I use the term "mere" in the most generous sense, of course. There is something grotesquely awesome about the largest casino in the world looking like a giant indoor mock-up of the Venetian canals, or the tallest bungeejumping platform on the planet right in the heart of downtown, or all the fountain shows, fire shows, and food fairs never more than a few bus stops away.
Macao doesn't seem to know what to do with all its money – aside from simply giving it away (literally: Each resident receives a few thousand patacas every year just for being alive.) They've built a plethora of monuments that have no discernible meaning, including a pair of 40-meter tall black obelisks that look like they just landed from the mothership and have since fallen into disuse and disrepair along a weed-choked beach boardwalk.
It's a bit sad then, that for all its frilly, tourist-baiting delights, Macao's gaming floors are packed to the teeth at four in the morning on Saturday, at three in the afternoon on Thursday, and every second in between. The repetitive clink and clang of the slot machines could just as easily mark the sound of another spoilt rich kid who'll go without his drinking money for the night as they could the death knell of an entire family's life savings. Not to say that the Chinese – by far Macao's largest visitor base – are more susceptible to gambling addictions than anyone else, but the sheer size and scale of the Macao casino infrastructure is unsettling in this easy money, get-rich-(andpoor)- quick era.
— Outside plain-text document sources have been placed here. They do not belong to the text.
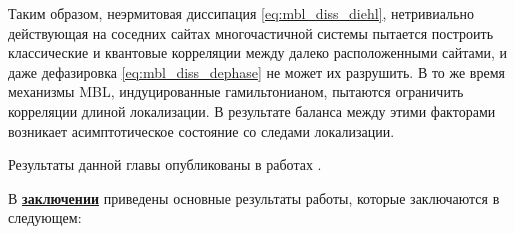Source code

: Таким образом, неэрмитовая диссипация \cref{eq:mbl_diss_diehl}, нетривиально действующая на соседних сайтах многочастичной системы пытается построить классические и квантовые корреляции между далеко расположенными сайтами, и даже дефазировка \cref{eq:mbl_diss_dephase} не может их разрушить. 
В то же время механизмы MBL, индуцированные гамильтонианом, пытаются ограничить корреляции длиной локализации. 
В результате баланса между этими факторами возникает асимптотическое состояние со следами локализации. 

Результаты данной главы опубликованы в работах \cite{Yusipov2017, Vershinina2017, Yusipov2018, Vakulchyk2018, sessiann_2017, rf_2017, shilnikov_2017}.

\FloatBarrier
{}                                  %
В \underline{\textbf{заключении}} приведены основные результаты работы, которые заключаются в следующем:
A glimmer of hope emerges, however, in the form of Macao's deep and rich historical legacy. As the oldest European colony in East Asia and most recently relinquished colony in the world, Macao's firm embrace of its Portuguese roots is evident citywide, from the stunning ruins of St. Paul's Cathedral to the narrow, brightly-colored cobblestone walkways criss-crossing the old neighborhoods. Add to this a diverse smattering of Asian temples and gardens, and a picture emerges of a unique and uncommon global city – one of the few that, in these over extended economic times, is still nascent enough to be less defined by its greed and excesses than the fascinating history which predated them.